Sunday, December 02, 2007

Can I get some comic relief over here?

Recently I was reading an interview in the Metro Times with Scott Ritter, the former weapons inspector, who was smeared by the Bush administration when he questioned how dangerous Saddam Hussein actually was. I like Ritter because he sticks to his guns for what he thinks is correct, regardless of how unpleasant that may be.

[Metro Times Interviewer (MT)]: But it is now clearer than ever that our invasion of Iraq has been a disaster. How do you explain the lack of opposition?

Ritter: It's difficult to explain. First of all you have to note, from the public side, that very few Americans actually function as citizens anymore. What I mean by that are people who invest themselves in this country, people who care, who give a damn.

Americans are primarily consumers today, and so long as they continue to wrap themselves in the cocoon of comfort, and the system keeps them walking down a road to the perceived path of prosperity, they don't want to rock the boat. If it doesn't have a direct impact on their day-to-day existence, they simply don't care.

There's a minority of people who do, but the majority of Americans don't. And if the people don't care — and remember, the people are the constituents — if the constituents don't care, then those they elect to higher office won't feel the pressure to change.

The Democrats, one would hope, would live up to their rhetoric, that is, challenging the Bush administration's imperial aspirations. Once it became clear Iraq was an unmitigated disaster, one would have thought that when the Democrats took control of Congress they would have sought to reimpose a system of checks and balances, as the Constitution mandates. But instead the Democrats have put their focus solely on recapturing the White House, and, in doing so, will not do anything that creates a political window of opportunity for their Republican opponents.

The Democrats don't want to be explaining to an apathetic constituency, an ignorant constituency whose ignorance is prone to be exploited because it produces fear, fear of the unknown, and the global war on terror is the ultimate fear button.

The Democrats, rather than challenging the Bush administration's position on the global war on terror, challenging the notion of these imminent threats, continues to play them up because that is the safest route toward the White House. At least that is their perception.

The last thing they are gong to do is pass a piece of legislation that opens the door for the Republicans to say, "Look how weak these guys are on terror. They're actually defending the Iranians. They're defending this Ahmadinejad guy. They're defending the Holocaust denier. They're defending the guy who wants to wipe Israel off the face of the earth." The Democrats don't want to go up against that. They don't have the courage of conviction to enter into that debate and stare at whoever makes that statement and say they're a bald-faced liar. They're not going to go that route.
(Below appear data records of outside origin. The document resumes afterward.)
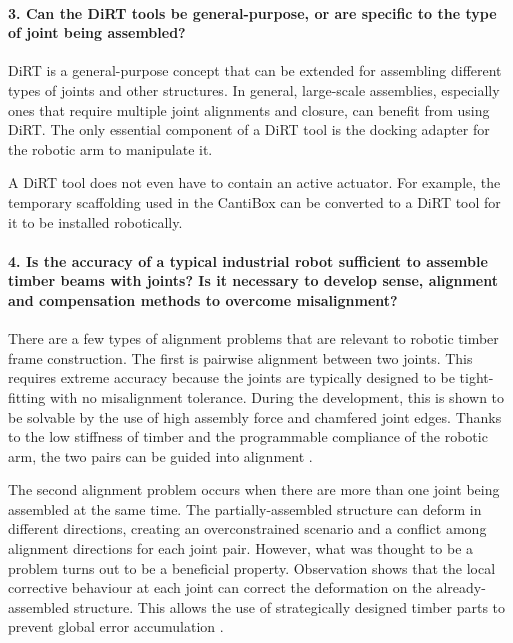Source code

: \paragraph{3. Can the DiRT tools be general-purpose, or are specific to the type of joint being assembled?}

DiRT is a general-purpose concept that can be extended for assembling different types of joints and other structures. In general, large-scale assemblies, especially ones that require multiple joint alignments and closure, can benefit from using DiRT. The only essential component of a DiRT tool is the docking adapter for the robotic arm to manipulate it. 

A DiRT tool does not even have to contain an active actuator. For example, the temporary scaffolding  used in the CantiBox can be converted to a DiRT tool  for it to be installed robotically.

\paragraph{4. Is the accuracy of a typical industrial robot sufficient to assemble timber beams with joints? Is it necessary to develop sense, alignment and compensation methods to overcome misalignment?}

There are a few types of alignment problems that are relevant to robotic timber frame construction. The first is pairwise alignment between two joints. This requires extreme accuracy because the joints are typically designed to be tight-fitting with no misalignment tolerance. During the development, this is shown to be solvable by the use of high assembly force and chamfered joint edges. Thanks to the low stiffness of timber and the programmable compliance of the robotic arm, the two pairs can be guided into alignment .

The second alignment problem occurs when there are more than one joint being assembled at the same time. The partially-assembled structure can deform in different directions, creating an overconstrained scenario and a conflict among alignment directions for each joint pair. However, what was thought to be a problem turns out to be a beneficial property. Observation shows that the local corrective behaviour at each joint can correct the deformation on the already-assembled structure. This allows the use of strategically designed timber parts to prevent global error accumulation .

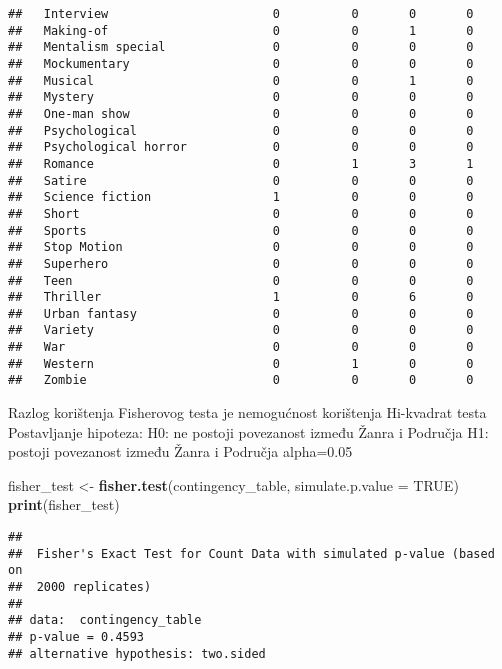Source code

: \documentclass[
]{article}
\newenvironment{Shaded}{\begin{snugshade}}{\end{snugshade}}
\newcommand{\AttributeTok}[1]{\textcolor[rgb]{0.13,0.29,0.53}{#1}}
\newcommand{\ConstantTok}[1]{\textcolor[rgb]{0.56,0.35,0.01}{#1}}
\newcommand{\FunctionTok}[1]{\textcolor[rgb]{0.13,0.29,0.53}{\textbf{#1}}}
\newcommand{\NormalTok}[1]{#1}
\newcommand{\OtherTok}[1]{\textcolor[rgb]{0.56,0.35,0.01}{#1}}
\begin{document}
\begin{verbatim}
##   Interview                       0          0       0       0
##   Making-of                       0          0       1       0
##   Mentalism special               0          0       0       0
##   Mockumentary                    0          0       0       0
##   Musical                         0          0       1       0
##   Mystery                         0          0       0       0
##   One-man show                    0          0       0       0
##   Psychological                   0          0       0       0
##   Psychological horror            0          0       0       0
##   Romance                         0          1       3       1
##   Satire                          0          0       0       0
##   Science fiction                 1          0       0       0
##   Short                           0          0       0       0
##   Sports                          0          0       0       0
##   Stop Motion                     0          0       0       0
##   Superhero                       0          0       0       0
##   Teen                            0          0       0       0
##   Thriller                        1          0       6       0
##   Urban fantasy                   0          0       0       0
##   Variety                         0          0       0       0
##   War                             0          0       0       0
##   Western                         0          1       0       0
##   Zombie                          0          0       0       0
\end{verbatim}

Razlog korištenja Fisherovog testa je nemogućnost korištenja Hi-kvadrat
testa Postavljanje hipoteza: H0: ne postoji povezanost između Žanra i
Područja H1: postoji povezanost između Žanra i Područja alpha=0.05

\begin{Shaded}
\begin{Highlighting}[]
\NormalTok{fisher\_test }\OtherTok{\textless{}{-}} \FunctionTok{fisher.test}\NormalTok{(contingency\_table, }\AttributeTok{simulate.p.value =} \ConstantTok{TRUE}\NormalTok{)}
\FunctionTok{print}\NormalTok{(fisher\_test)}
\end{Highlighting}
\end{Shaded}

\begin{verbatim}
## 
##  Fisher's Exact Test for Count Data with simulated p-value (based on
##  2000 replicates)
## 
## data:  contingency_table
## p-value = 0.4593
## alternative hypothesis: two.sided
\end{verbatim}
\end{document}
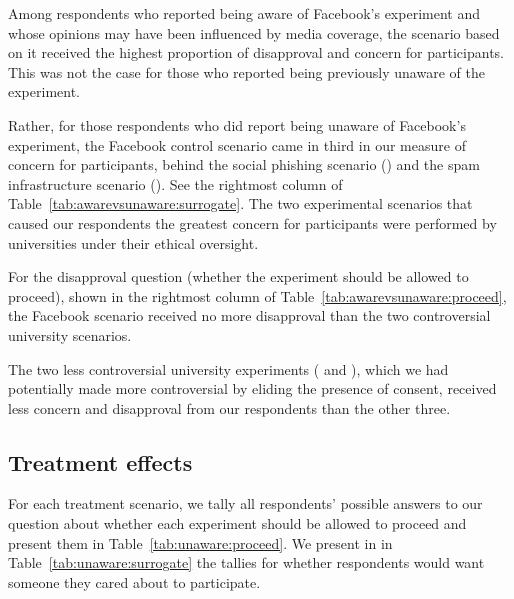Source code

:Among respondents who reported being aware of Facebook's experiment and whose opinions may have been influenced by media coverage, the scenario based on it received the highest proportion of disapproval and concern for participants.  This was not the case for those who reported being previously unaware of the experiment.

Rather, for those respondents who did report being unaware of Facebook's experiment, the Facebook control scenario came in third in our measure of concern for participants, behind the social phishing scenario () and the spam infrastructure scenario ().  See the rightmost column of Table~\ref{tab:awarevsunaware:surrogate}.
The two experimental scenarios that caused our respondents the greatest concern for participants were performed by universities under their ethical oversight.

For the disapproval question (whether the experiment should be allowed to proceed), shown in the rightmost column of Table~\ref{tab:awarevsunaware:proceed}, the Facebook scenario received no more disapproval than the two controversial university scenarios.

The two less controversial university experiments ( and ), which we had potentially made more controversial by eliding the presence of consent, received less concern and disapproval from our respondents than the other three.

\subsection{Treatment effects}
For each treatment scenario, we tally all respondents' possible answers to our question about whether each experiment should be allowed to proceed and present them in Table~\ref{tab:unaware:proceed}.  We present in in Table~\ref{tab:unaware:surrogate} the tallies for whether respondents would want someone they cared about to participate.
[Metro Times Interviewer (MT)]: Do you think there is anything that can happen at this point that will stop this attack [on Iran]?

Ritter: You have to take a look at external influences, not internal ones. I don't think there is anything happening inside the United States that's going to stop that attack. I do believe that, for instance, if Pakistan continues to melt down, that could be something that creates such a significant diversion the Bush administration will not be able to make its move on Iran.

To attack Iran, they're going to need a nice lull period. That's what they're pushing with this whole surge right now. They're creating the perception that things are quieting. I don't know how many people picked up on it, but one day we're told that 2007's been the bloodiest year for U.S. forces in Iraq, the next day we're told that attacks against American troops are dropping at a dramatic pace. So, what's the media focus on? The concept of attacks dropping at a dramatic pace. No one's talking about the fact, wait a minute, we've just lost more guys than we've ever lost before.

They are pushing the perception that Iraq is now stable. If you have a situation in Pakistan that explodes out of control, where you suddenly have nuclear weapons at risk of falling into the hands of Islamic fundamentalists, that could stop it. If Turkey attacks Kurdistan and that conflict spins out of control, that could put a halt to it. These are things that could overshadow even Dick Cheney's desire to bomb Iran.

And there could be some other unforeseen meltdown globally that's not on the radar at this time, that, unfortunately, we have to be hoping for to stop an attack on Iran. And that says a lot, that we have to hope for disaster to prevent unmitigated disaster.|Bombs Away? - Metro Times|(emphasis added)
I think Ritter's analysis is persuasive, if a bit depressing. Waiting for this administration to leave office we're all in damage limitation mode, especially the Dem's.

But Ritter makes a good point that I should heed. The Bush administration couldn't dismantle our democracy if the American public weren't so apathetic about the loss of fundamental liberties and the end of transparency in government.

This theme goes largely undiscussed in a recent piece in the Guardian discussing the negative reaction of the movie-going public to movies about the Iraq war and the recent policies of rendition and torture.
Audiences have voted convincingly that they do not want the war in Iraq depicted at all - or at least not yet. As Variety editor Peter Bart recently noted in one of his columns: 'I applaud filmmakers for dealing with real issues in the real world. At the same time the feel-bad genre (which is only in its early stages) is becoming downright oppressive. Filmgoers have a right to ask: When are we going to get some comic relief?' |America shuns Hollywood's take on Iraq - Guardian|
The American people will get exactly the government they deserve.